[Opening ENTRIES PROVIDED section]

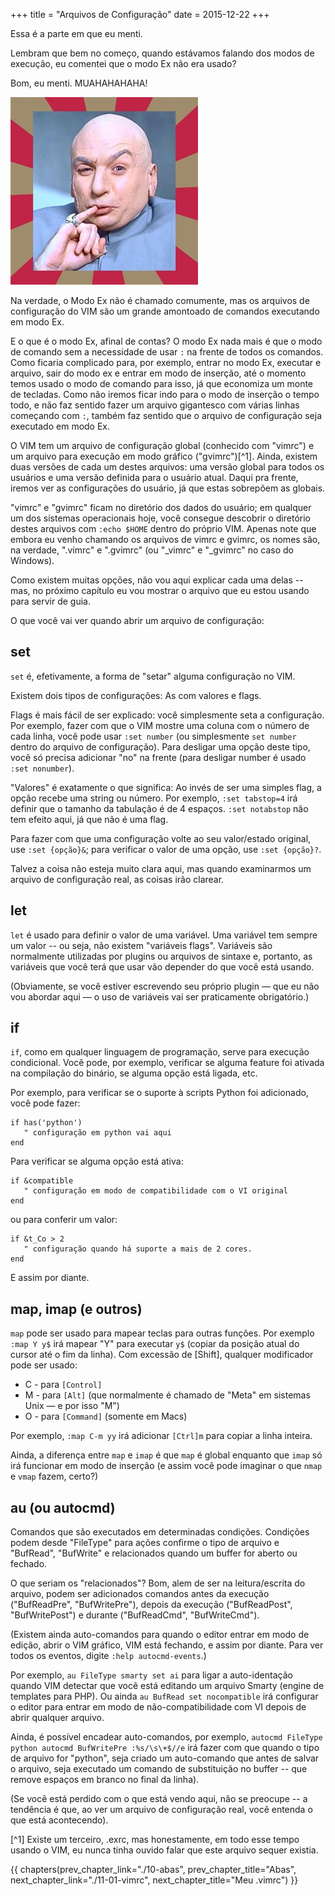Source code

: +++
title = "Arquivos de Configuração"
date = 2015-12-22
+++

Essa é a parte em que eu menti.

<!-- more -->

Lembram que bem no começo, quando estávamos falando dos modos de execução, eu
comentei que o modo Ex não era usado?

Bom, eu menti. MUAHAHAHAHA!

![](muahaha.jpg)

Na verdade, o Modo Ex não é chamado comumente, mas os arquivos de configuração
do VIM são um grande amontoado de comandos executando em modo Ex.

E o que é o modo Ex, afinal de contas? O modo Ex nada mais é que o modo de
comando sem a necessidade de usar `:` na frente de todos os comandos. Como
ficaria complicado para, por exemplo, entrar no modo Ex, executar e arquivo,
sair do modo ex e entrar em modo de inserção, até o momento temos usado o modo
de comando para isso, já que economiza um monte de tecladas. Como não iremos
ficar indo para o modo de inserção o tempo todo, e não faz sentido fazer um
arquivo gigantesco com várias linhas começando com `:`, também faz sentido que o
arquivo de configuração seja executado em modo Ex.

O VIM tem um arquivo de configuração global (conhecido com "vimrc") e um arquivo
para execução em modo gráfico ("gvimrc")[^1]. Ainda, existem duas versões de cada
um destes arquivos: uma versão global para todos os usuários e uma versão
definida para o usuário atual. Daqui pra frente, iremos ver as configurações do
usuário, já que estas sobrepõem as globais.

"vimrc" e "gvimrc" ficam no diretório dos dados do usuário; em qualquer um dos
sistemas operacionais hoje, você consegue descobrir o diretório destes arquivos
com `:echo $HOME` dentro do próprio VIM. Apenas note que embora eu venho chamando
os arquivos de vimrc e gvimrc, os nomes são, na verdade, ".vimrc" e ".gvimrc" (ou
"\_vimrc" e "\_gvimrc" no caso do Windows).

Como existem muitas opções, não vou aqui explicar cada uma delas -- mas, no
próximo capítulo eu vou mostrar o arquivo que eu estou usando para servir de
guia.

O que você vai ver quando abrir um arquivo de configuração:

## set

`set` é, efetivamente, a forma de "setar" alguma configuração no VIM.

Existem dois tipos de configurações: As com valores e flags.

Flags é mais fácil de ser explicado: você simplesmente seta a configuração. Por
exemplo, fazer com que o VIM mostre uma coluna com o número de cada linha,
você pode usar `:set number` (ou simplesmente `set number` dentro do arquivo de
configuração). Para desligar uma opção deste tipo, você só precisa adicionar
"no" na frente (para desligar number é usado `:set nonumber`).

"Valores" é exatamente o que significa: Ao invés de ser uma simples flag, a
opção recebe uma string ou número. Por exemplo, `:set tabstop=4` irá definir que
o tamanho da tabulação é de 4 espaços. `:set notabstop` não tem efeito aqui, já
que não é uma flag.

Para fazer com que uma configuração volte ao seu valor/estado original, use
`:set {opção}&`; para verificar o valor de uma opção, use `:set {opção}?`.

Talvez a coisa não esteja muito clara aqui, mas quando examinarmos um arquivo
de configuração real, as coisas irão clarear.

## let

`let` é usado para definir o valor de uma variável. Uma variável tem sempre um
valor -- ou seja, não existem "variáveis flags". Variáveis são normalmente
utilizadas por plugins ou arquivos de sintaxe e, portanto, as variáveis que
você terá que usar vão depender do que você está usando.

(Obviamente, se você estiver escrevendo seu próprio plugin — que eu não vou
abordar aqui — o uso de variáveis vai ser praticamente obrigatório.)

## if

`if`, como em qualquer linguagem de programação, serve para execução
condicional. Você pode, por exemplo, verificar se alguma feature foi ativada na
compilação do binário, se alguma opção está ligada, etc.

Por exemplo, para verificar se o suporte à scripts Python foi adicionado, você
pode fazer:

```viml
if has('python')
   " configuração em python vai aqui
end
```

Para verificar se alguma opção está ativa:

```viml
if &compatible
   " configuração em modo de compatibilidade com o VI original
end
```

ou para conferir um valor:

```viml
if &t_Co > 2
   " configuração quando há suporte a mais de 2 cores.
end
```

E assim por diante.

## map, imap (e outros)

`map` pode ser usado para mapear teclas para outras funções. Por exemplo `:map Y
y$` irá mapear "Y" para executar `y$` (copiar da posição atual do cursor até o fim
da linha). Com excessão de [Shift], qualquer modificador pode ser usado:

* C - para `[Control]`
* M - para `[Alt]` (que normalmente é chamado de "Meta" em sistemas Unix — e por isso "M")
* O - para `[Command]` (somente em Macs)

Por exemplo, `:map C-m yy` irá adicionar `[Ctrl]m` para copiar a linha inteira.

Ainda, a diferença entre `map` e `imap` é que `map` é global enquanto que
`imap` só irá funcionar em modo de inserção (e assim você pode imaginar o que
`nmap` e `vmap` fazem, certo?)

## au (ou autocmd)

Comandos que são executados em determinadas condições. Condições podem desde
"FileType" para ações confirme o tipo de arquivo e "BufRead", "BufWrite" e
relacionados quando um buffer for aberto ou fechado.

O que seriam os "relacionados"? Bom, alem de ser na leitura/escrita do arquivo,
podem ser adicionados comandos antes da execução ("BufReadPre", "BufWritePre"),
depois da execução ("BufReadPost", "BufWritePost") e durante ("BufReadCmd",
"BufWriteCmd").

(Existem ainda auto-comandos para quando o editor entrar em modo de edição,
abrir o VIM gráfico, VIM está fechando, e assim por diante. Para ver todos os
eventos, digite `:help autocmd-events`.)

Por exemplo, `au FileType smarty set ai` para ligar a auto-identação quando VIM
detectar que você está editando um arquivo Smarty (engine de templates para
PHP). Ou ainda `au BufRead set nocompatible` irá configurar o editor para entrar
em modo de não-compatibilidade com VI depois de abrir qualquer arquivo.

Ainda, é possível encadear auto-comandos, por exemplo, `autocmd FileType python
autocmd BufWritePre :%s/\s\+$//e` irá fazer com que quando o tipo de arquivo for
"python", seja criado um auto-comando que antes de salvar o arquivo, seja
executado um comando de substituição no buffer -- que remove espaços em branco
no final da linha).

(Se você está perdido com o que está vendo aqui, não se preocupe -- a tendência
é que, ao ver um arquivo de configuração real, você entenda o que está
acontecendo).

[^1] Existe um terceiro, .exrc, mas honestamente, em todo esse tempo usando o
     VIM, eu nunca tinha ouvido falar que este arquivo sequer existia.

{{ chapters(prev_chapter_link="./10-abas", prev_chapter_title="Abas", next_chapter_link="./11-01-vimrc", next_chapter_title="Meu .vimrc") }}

[Closing ENTRIES PROVIDED section]
[Opening ENTRIES PROVIDED section]

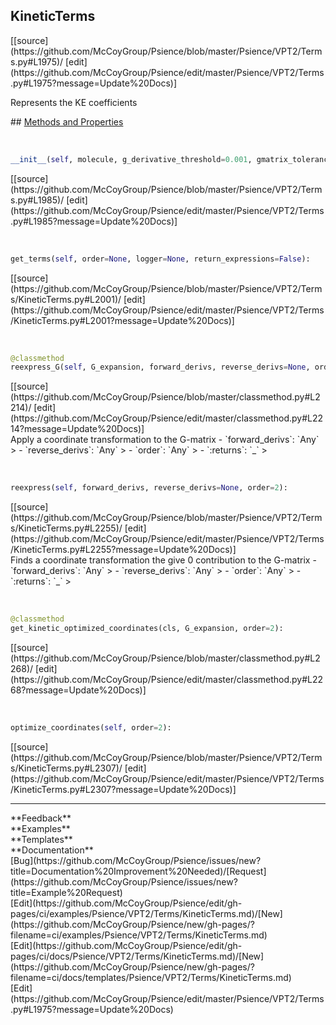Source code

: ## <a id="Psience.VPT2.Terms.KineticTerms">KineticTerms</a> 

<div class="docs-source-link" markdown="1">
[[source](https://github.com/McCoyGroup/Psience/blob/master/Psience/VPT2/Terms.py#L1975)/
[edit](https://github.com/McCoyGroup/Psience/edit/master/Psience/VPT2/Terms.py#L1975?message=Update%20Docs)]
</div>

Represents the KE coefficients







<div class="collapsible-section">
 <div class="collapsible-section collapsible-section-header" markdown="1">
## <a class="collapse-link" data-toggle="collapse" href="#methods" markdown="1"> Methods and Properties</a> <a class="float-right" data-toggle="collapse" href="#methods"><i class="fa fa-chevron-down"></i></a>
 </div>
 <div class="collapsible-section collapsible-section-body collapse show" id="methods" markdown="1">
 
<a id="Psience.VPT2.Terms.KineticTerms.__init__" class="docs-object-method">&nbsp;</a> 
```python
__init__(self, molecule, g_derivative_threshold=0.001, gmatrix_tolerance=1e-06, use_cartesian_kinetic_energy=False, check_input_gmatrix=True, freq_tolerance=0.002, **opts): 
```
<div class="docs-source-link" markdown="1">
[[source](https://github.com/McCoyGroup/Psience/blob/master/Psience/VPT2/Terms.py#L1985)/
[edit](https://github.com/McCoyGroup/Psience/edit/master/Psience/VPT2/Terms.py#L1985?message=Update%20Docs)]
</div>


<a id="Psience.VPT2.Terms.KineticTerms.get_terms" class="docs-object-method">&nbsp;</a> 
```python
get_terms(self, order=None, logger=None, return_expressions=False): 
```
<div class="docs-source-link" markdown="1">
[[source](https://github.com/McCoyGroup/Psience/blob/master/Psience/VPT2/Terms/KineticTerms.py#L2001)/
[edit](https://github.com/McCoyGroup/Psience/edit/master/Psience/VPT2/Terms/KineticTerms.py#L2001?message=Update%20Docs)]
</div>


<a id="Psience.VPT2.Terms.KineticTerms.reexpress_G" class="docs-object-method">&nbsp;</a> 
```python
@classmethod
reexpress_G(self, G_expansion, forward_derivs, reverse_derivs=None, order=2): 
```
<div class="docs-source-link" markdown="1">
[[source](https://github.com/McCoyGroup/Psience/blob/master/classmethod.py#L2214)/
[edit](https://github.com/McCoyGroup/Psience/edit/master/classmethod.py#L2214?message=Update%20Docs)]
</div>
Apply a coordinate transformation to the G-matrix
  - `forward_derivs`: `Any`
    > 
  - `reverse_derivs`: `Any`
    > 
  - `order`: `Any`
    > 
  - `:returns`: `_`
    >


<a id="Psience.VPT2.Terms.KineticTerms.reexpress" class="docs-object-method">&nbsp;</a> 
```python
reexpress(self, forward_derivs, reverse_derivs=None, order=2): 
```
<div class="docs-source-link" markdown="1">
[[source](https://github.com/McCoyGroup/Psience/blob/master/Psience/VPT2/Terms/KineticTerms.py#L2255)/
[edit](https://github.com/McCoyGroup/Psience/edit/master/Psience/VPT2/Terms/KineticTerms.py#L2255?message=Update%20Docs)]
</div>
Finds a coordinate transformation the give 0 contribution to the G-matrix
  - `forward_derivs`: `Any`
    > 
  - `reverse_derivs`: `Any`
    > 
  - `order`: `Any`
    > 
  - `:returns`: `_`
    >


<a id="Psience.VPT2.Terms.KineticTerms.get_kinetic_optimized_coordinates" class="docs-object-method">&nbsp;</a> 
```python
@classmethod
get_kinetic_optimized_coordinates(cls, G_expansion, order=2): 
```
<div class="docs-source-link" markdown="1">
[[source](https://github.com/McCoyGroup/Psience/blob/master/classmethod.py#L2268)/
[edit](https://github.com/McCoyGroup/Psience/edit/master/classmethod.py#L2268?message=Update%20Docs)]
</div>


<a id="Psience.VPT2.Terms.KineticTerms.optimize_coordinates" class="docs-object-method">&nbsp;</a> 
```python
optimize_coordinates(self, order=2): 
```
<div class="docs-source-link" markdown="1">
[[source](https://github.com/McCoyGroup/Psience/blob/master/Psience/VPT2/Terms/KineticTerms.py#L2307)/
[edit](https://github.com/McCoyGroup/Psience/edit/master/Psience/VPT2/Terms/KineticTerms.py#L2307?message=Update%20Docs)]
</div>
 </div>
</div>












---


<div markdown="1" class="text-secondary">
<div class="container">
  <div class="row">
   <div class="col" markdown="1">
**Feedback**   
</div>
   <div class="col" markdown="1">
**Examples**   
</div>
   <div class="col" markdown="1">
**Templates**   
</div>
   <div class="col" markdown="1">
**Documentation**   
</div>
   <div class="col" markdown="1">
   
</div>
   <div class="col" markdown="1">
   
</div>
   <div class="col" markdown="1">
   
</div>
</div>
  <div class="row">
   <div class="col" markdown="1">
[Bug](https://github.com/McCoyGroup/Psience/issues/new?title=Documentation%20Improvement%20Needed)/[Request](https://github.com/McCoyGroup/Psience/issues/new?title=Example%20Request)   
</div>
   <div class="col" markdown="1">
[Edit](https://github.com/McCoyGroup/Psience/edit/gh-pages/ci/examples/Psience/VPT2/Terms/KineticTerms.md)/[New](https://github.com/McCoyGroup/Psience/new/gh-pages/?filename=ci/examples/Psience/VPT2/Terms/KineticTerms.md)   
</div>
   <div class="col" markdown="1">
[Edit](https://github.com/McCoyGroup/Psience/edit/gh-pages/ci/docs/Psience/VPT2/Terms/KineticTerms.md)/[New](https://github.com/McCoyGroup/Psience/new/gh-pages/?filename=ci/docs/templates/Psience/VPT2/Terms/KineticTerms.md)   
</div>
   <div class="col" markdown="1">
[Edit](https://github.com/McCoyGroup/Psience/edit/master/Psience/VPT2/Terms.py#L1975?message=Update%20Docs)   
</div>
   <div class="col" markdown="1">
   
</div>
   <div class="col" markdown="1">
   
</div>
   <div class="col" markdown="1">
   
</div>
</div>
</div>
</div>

[Closing ENTRIES PROVIDED section]
[Opening ENTRIES PROVIDED section]

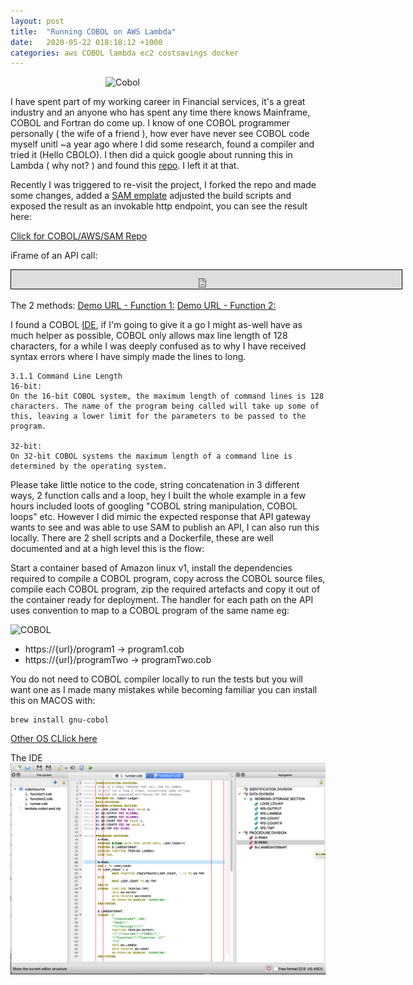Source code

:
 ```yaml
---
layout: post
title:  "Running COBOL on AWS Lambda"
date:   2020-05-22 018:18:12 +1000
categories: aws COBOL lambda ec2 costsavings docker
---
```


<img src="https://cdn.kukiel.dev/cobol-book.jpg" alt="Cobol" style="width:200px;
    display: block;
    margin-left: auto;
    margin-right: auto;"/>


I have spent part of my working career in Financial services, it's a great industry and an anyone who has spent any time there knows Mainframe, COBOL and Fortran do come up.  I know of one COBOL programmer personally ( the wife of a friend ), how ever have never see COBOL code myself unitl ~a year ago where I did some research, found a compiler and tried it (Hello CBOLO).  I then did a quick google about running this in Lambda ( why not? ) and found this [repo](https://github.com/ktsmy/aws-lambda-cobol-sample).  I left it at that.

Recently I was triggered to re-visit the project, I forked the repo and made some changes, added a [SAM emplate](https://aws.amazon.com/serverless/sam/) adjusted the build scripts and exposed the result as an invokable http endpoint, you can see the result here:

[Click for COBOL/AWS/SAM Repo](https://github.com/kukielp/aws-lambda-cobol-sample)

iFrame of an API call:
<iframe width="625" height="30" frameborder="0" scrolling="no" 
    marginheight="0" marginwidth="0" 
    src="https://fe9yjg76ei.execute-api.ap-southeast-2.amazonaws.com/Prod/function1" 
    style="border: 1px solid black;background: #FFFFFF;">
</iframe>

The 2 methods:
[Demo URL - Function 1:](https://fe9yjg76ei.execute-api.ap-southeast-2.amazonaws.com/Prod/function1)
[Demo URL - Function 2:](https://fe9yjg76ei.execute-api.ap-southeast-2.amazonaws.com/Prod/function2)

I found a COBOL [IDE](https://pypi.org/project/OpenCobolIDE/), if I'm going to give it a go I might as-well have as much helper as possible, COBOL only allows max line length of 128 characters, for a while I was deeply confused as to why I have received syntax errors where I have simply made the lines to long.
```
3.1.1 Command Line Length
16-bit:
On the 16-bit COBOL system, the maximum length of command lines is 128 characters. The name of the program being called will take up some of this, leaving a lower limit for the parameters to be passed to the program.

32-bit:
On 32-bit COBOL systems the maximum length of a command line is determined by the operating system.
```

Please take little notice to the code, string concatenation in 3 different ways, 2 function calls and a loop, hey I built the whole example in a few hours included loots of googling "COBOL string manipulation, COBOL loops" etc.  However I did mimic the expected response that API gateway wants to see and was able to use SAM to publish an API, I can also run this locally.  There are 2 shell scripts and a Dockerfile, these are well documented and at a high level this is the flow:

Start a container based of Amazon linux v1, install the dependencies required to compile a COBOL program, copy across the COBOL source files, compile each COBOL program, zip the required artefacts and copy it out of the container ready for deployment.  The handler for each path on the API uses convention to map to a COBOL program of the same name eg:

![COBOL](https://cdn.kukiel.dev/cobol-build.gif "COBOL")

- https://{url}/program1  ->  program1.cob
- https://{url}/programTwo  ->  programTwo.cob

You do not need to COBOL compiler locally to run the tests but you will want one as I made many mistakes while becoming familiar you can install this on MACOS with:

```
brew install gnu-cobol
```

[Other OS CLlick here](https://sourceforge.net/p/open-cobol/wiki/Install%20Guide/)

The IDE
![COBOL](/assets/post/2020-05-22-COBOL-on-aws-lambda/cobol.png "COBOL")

[Closing ENTRIES PROVIDED section]

What lines in the entries contain "build"? Report each one by copying it.

**REPLY**.
Recently I was triggered to re-visit the project, I forked the repo and made some changes, added a [SAM emplate](https://aws.amazon.com/serverless/sam/) adjusted the build scripts and exposed the result as an invokable http endpoint, you can see the result here:
![COBOL](https://cdn.kukiel.dev/cobol-build.gif "COBOL")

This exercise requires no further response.